Greater Europe Mission (GEM), a devoted mission agency which supports church planting throughout Ireland, told the Mission News Network (MNN) about the trend.
Twenty-five years ago there were only 40 evangelical churches in the Dublin region, with an average of 20 to 30 members. Now 130 churches have been identified with an average membership of 100.
Phil Kingsley of GEM has worked in Ireland for 23 years, and he said, "There's just a radical explosion in comparison in the number of new churches and the number of new church groups."
He added that most of these members are coming from the Catholic Church: "There have been a lot of disappointments in the Catholic Church over the last few years. Things have come out in the media that have shaken basic assumptions that people have had and people are not ready to give up on God and ready to give up on spirituality, but they're coming back and saying, 'Is there another option?'"
In Ireland, 4.2 million among the 5.6 million-strong total population are Catholics. Father Kevin Doran, Director of vocations of the Roman Catholic Church in Dublin said to Reuters in an interview last month, the Church was shaken to its foundations by a string of scandals involving the sexual abuse of children by priests.
The Catholic Church also faces a shortage of local priests. Therefore, a lot of priests from Eastern Europe have come to Ireland to minister and revive the country.

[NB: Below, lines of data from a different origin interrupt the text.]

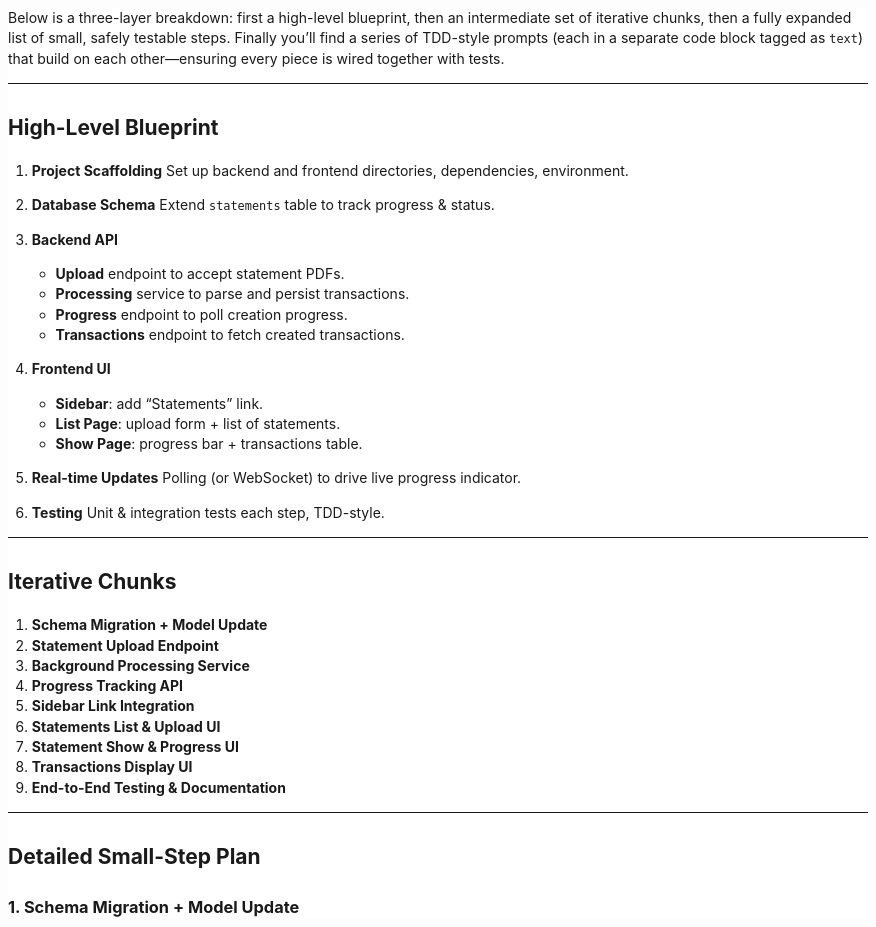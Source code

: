 Below is a three-layer breakdown: first a high-level blueprint, then an intermediate set of iterative chunks, then a fully expanded list of small, safely testable steps. Finally you’ll find a series of TDD-style prompts (each in a separate code block tagged as `text`) that build on each other—ensuring every piece is wired together with tests.

---

## High-Level Blueprint

1. **Project Scaffolding**
   Set up backend and frontend directories, dependencies, environment.

2. **Database Schema**
   Extend `statements` table to track progress & status.

3. **Backend API**

   * **Upload** endpoint to accept statement PDFs.
   * **Processing** service to parse and persist transactions.
   * **Progress** endpoint to poll creation progress.
   * **Transactions** endpoint to fetch created transactions.

4. **Frontend UI**

   * **Sidebar**: add “Statements” link.
   * **List Page**: upload form + list of statements.
   * **Show Page**: progress bar + transactions table.

5. **Real-time Updates**
   Polling (or WebSocket) to drive live progress indicator.

6. **Testing**
   Unit & integration tests each step, TDD-style.

---

## Iterative Chunks

1. **Schema Migration + Model Update**
2. **Statement Upload Endpoint**
3. **Background Processing Service**
4. **Progress Tracking API**
5. **Sidebar Link Integration**
6. **Statements List & Upload UI**
7. **Statement Show & Progress UI**
8. **Transactions Display UI**
9. **End-to-End Testing & Documentation**

---

## Detailed Small-Step Plan

### 1. Schema Migration + Model Update
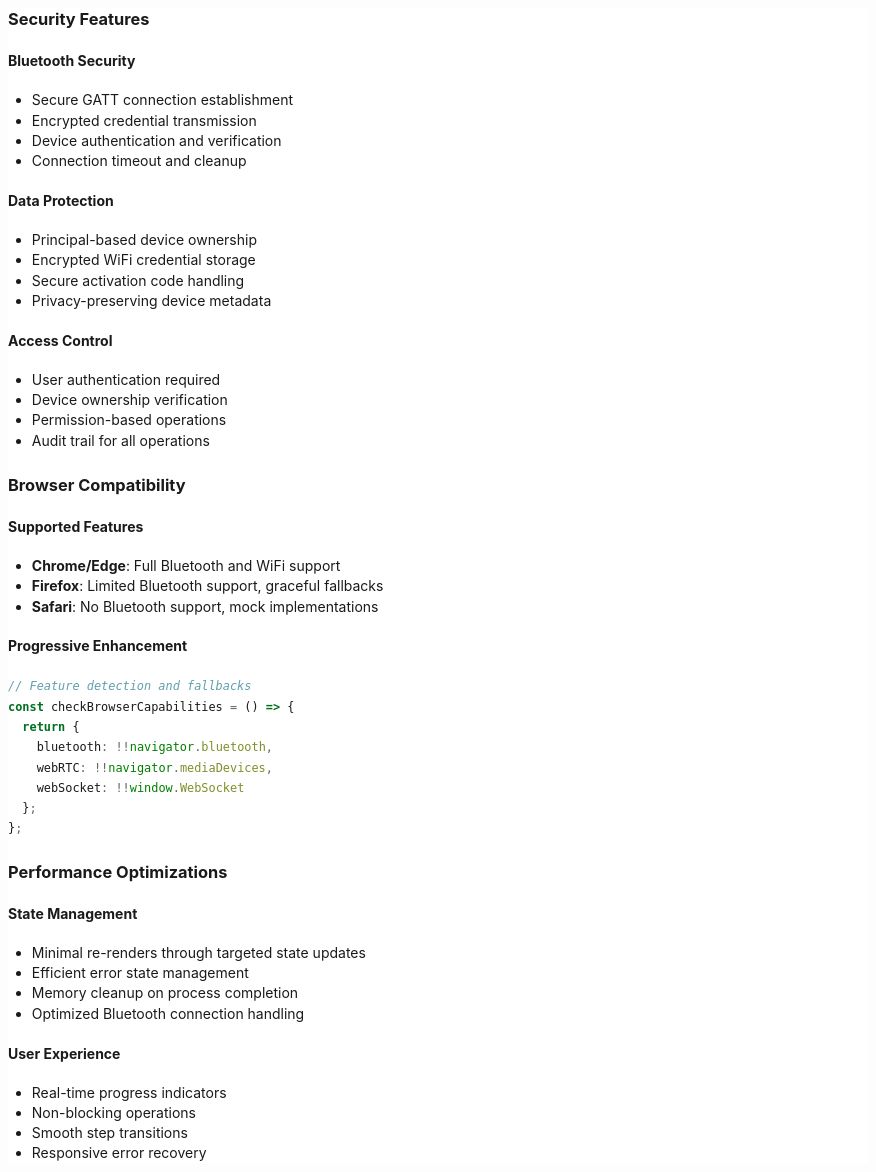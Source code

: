 ### Security Features

#### Bluetooth Security
- Secure GATT connection establishment
- Encrypted credential transmission
- Device authentication and verification
- Connection timeout and cleanup

#### Data Protection
- Principal-based device ownership
- Encrypted WiFi credential storage
- Secure activation code handling
- Privacy-preserving device metadata

#### Access Control
- User authentication required
- Device ownership verification
- Permission-based operations
- Audit trail for all operations

### Browser Compatibility

#### Supported Features
- **Chrome/Edge**: Full Bluetooth and WiFi support
- **Firefox**: Limited Bluetooth support, graceful fallbacks
- **Safari**: No Bluetooth support, mock implementations

#### Progressive Enhancement
```typescript
// Feature detection and fallbacks
const checkBrowserCapabilities = () => {
  return {
    bluetooth: !!navigator.bluetooth,
    webRTC: !!navigator.mediaDevices,
    webSocket: !!window.WebSocket
  };
};
```

### Performance Optimizations

#### State Management
- Minimal re-renders through targeted state updates
- Efficient error state management
- Memory cleanup on process completion
- Optimized Bluetooth connection handling

#### User Experience
- Real-time progress indicators
- Non-blocking operations
- Smooth step transitions
- Responsive error recovery
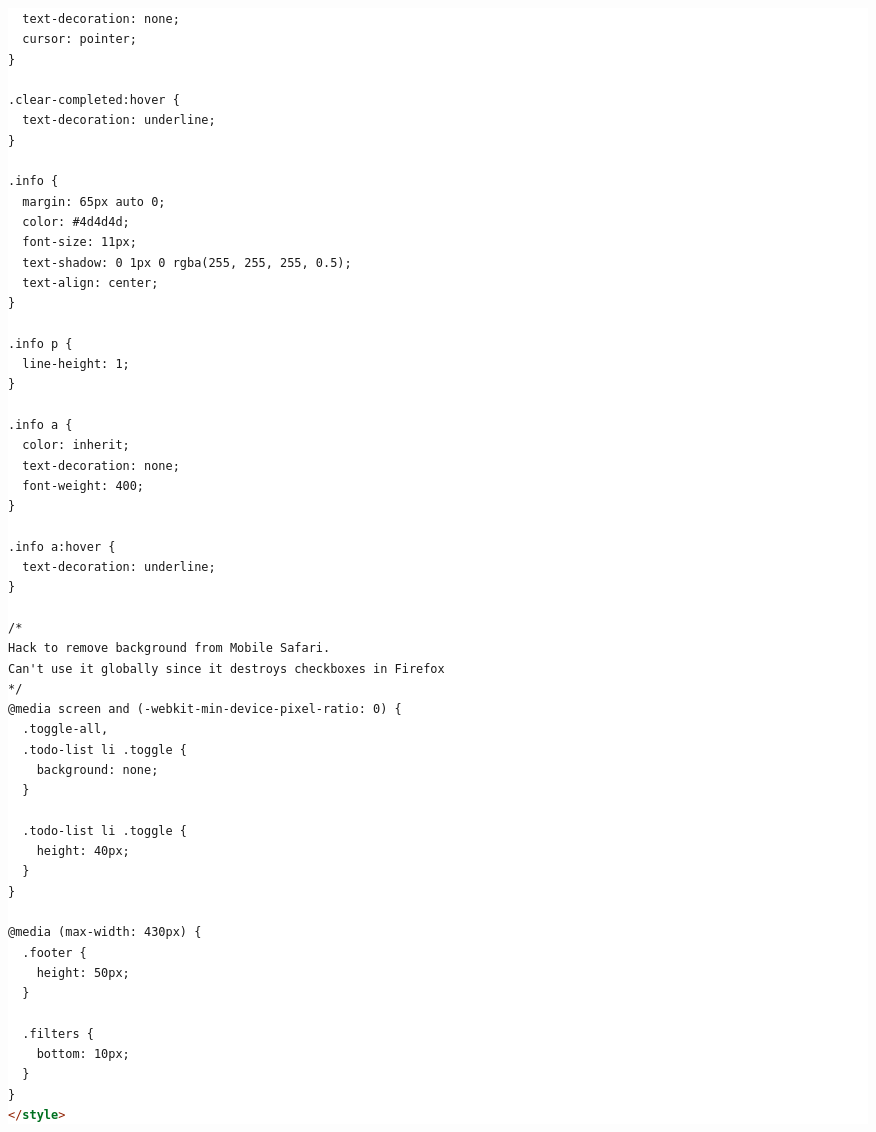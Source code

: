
 ```html
  text-decoration: none;
  cursor: pointer;
}

.clear-completed:hover {
  text-decoration: underline;
}

.info {
  margin: 65px auto 0;
  color: #4d4d4d;
  font-size: 11px;
  text-shadow: 0 1px 0 rgba(255, 255, 255, 0.5);
  text-align: center;
}

.info p {
  line-height: 1;
}

.info a {
  color: inherit;
  text-decoration: none;
  font-weight: 400;
}

.info a:hover {
  text-decoration: underline;
}

/*
Hack to remove background from Mobile Safari.
Can't use it globally since it destroys checkboxes in Firefox
*/
@media screen and (-webkit-min-device-pixel-ratio: 0) {
  .toggle-all,
  .todo-list li .toggle {
    background: none;
  }

  .todo-list li .toggle {
    height: 40px;
  }
}

@media (max-width: 430px) {
  .footer {
    height: 50px;
  }

  .filters {
    bottom: 10px;
  }
}
</style>

```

In fact, evangelicals still number less than one-percent of the population of Ireland, according to Kingsley. However, he has expressed a great hope and excitement of the quality of its make up.
"One of the exciting things for us, from our standpoint, is to see local Irish Christians - they themselves are stepping up and saying, 'God is calling us to be the (in) in the forefront of spreading the message of Jesus, the message of hope and life across this nation.'"
GEM desires to see a self-supporting Evangelical Church throughout Ireland. Kingsley said to MNN, "Really the whole focus of our mission is to work toward seeing an authentic example of the body of Christ - a witnessing, evangelical fellowship within geographical and we say 'cultural' reach of every man, woman and child in Ireland."
Other sources quoted comments from the Evangelical Alliance Ireland, "While the Evangelical Church does indeed have certain doctrinal variations to the Catholic Church, they were very close on moral issues, and it believes that there are many different areas on which the two could work together."